In contrast-enhanced images, all the plaques appear dark and hypoechoic (because of tissue signal suppression), and the adventitia still appears as a bright echogenic line. Moving bright spots within the plaque or on its adventitial side were considered to represent the contrast agent's bubble signal coming from plaque neovascularization. On the contrary, fixed echogenic spots were considered to be strong tissue acoustic reflectors. For each plaque contrast-agent enhancement (neovascularization) was categorized as follows: grade 1: no bubbles within the plaque or bubbles confined to plaque adventitial side and/or shoulder; grade 2: bubbles reaching plaque core and/or extensive contrast-agent enhancement throughout the plaque. This scale reflects the fact that plaque neovascularization should derive mainly from the adventitial vasa vasorum network and, therefore, progressively grow from the external layers toward the plaque core. In case of disagreement between readers, a consensus was reached.

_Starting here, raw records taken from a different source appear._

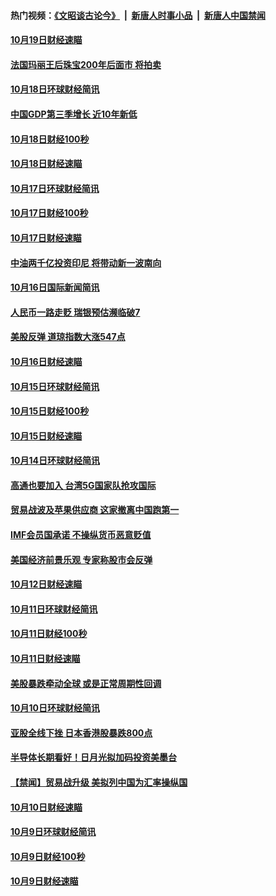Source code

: #### 热门视频：[《文昭谈古论今》](https://github.com/gfw-breaker/wenzhao/blob/master/README.md?t=10200933) &nbsp;|&nbsp; [新唐人时事小品](https://github.com/gfw-breaker/ntdtv-comedy/blob/master/README.md?t=10200933) &nbsp;|&nbsp; [新唐人中国禁闻](https://github.com/gfw-breaker/ntdtv-news/blob/master/README.md?t=10200933)

#### [10月19日财经速瞄](../pages/news208/a1396078.md?t=10200933) 

#### [法国玛丽王后珠宝200年后面市 将拍卖](../pages/news208/a1396074.md?t=10200933) 

#### [10月18日环球财经简讯](../pages/news208/a1396037.md?t=10200933) 

#### [中国GDP第三季增长 近10年新低](../pages/news208/a1396032.md?t=10200933) 

#### [10月18日财经100秒](../pages/news208/a1396017.md?t=10200933) 

#### [10月18日财经速瞄](../pages/news208/a1395923.md?t=10200933) 

#### [10月17日环球财经简讯](../pages/news208/a1395879.md?t=10200933) 

#### [10月17日财经100秒](../pages/news208/a1395862.md?t=10200933) 

#### [10月17日财经速瞄](../pages/news208/a1395794.md?t=10200933) 

#### [中油两千亿投资印尼 将带动新一波南向](../pages/news208/a1395728.md?t=10200933) 

#### [10月16日国际新闻简讯](../pages/news208/a1395726.md?t=10200933) 

#### [人民币一路走贬 瑞银预估濒临破7](../pages/news208/a1395619.md?t=10200933) 

#### [美股反弹 道琼指数大涨547点](../pages/news208/a1395665.md?t=10200933) 

#### [10月16日财经速瞄](../pages/news208/a1395646.md?t=10200933) 

#### [10月15日环球财经简讯](../pages/news208/a1395588.md?t=10200933) 

#### [10月15日财经100秒](../pages/news208/a1395569.md?t=10200933) 

#### [10月15日财经速瞄](../pages/news208/a1395499.md?t=10200933) 

#### [10月14日环球财经简讯](../pages/news208/a1395446.md?t=10200933) 

#### [高通也要加入 台湾5G国家队抢攻国际](../pages/news208/a1395415.md?t=10200933) 

#### [贸易战波及苹果供应商 这家撤离中国跑第一](../pages/news208/a1395254.md?t=10200933) 

#### [IMF会员国承诺  不操纵货币恶意贬值](../pages/news208/a1395274.md?t=10200933) 

#### [美国经济前景乐观 专家称股市会反弹](../pages/news208/a1395159.md?t=10200933) 

#### [10月12日财经速瞄](../pages/news208/a1395177.md?t=10200933) 

#### [10月11日环球财经简讯](../pages/news208/a1395122.md?t=10200933) 

#### [10月11日财经100秒](../pages/news208/a1395097.md?t=10200933) 

#### [10月11日财经速瞄](../pages/news208/a1395020.md?t=10200933) 

#### [美股暴跌牵动全球 或是正常周期性回调](../pages/news208/a1395005.md?t=10200933) 

#### [10月10日环球财经简讯](../pages/news208/a1394977.md?t=10200933) 

#### [亚股全线下挫 日本香港股暴跌800点](../pages/news208/a1394956.md?t=10200933) 

#### [半导体长期看好！日月光拟加码投资美墨台](../pages/news208/a1394954.md?t=10200933) 

#### [【禁闻】贸易战升级 美拟列中国为汇率操纵国](../pages/news208/a1394887.md?t=10200933) 

#### [10月10日财经速瞄](../pages/news208/a1394883.md?t=10200933) 

#### [10月9日环球财经简讯](../pages/news208/a1394831.md?t=10200933) 

#### [10月9日财经100秒](../pages/news208/a1394812.md?t=10200933) 

#### [10月9日财经速瞄](../pages/news208/a1394741.md?t=10200933)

Histologic sampling and immunohistochemical studies.   Carotid endarterectomy was performed in each patient with the eversion technique that consists in transecting the internal carotid artery (ICA) at its origin at the carotid bulb, turning inside out (i.e., everting) the ICA over the plaque, and removing the latter en bloc with no longitudinal transection. After fixation in 10% buffered formalin and decalcification, if necessary, the specimens were sliced transversely every 5 mm after, then embedded in paraffin and stained with Movat's pentachrome stains. For each plaque, 3 to 5 sections were examined according to the extension of the plaque itself.

For each histologic sample, the cross-sectional image was acquired by a CCD Nikon digital camera DS-Qil (Nikon Instruments Inc., Melville, New York) connected to P4 IBM computer S50 (IBM, Armonk, New York). For each segment, the following histologic variables were evaluated: 1) lumen area (L); 2) internal elastic lamina (IEL) area; and 3) cross-sectional plaque area calculated as [IEL – L]. Histologic areas were calculated using the program Scion Image (Scion Corporation, Frederick, Maryland) manually tracing the perimeter of the different vessel components.

The immunohistochemical study was performed on serial 5-µm thick sections cut from paraffin blocks in order to characterize and quantitate the vascularization present within the plaque using a double staining with CD31 (1:100 dilution, purchased from Dako, Glostrup, Denmark) and CD34 (1:4,000 dilution, Dako) antibodies cocktail with an overnight incubation at 4°C, with diaminobenzidine as the final chromogen.

First-order vasa vasorum (running longitudinally along the entire length of the carotid artery) and second-order vasa vasorum (running transversely around the vessel wall of the artery) were identified on the histologic specimen. The number of first- and second-order vasa vasorum were counted at a magnification of 20x and related to the cross-sectional plaque area based on the method previously described (18). Two pathologists (A.M., G.S.) who were blinded to the clinical findings graded all histocytological components of the plaques. Intraobserver agreement was 95%. For the entire vessel circumference, either an average of 20 fields per section were counted or a number of microscopic fields until the standard error of the mean was <5% (19). The total number of vasa vasorum per square millimeter was used for correlation with imaging data.

Statistical analysis.   Continuous data are presented as mean ± standard deviation or as median with minimum (min) and maximum (max) if more appropriate (non-normal distribution). Comparison of microvessel densities between groups was done with the Mann-Whitney U test. The degree of stenosis was categorized as <50%, 50% to 69%, 70%, and chi-square analysis was used. The association between plaque echogenicity and contrast-agent enhancement was evaluated by chi-square analysis. The Fisher exact test was used when appropriate. Statistical analysis was performed with SPSS 11.0 software (SPSS Inc., Chicago, Illinois).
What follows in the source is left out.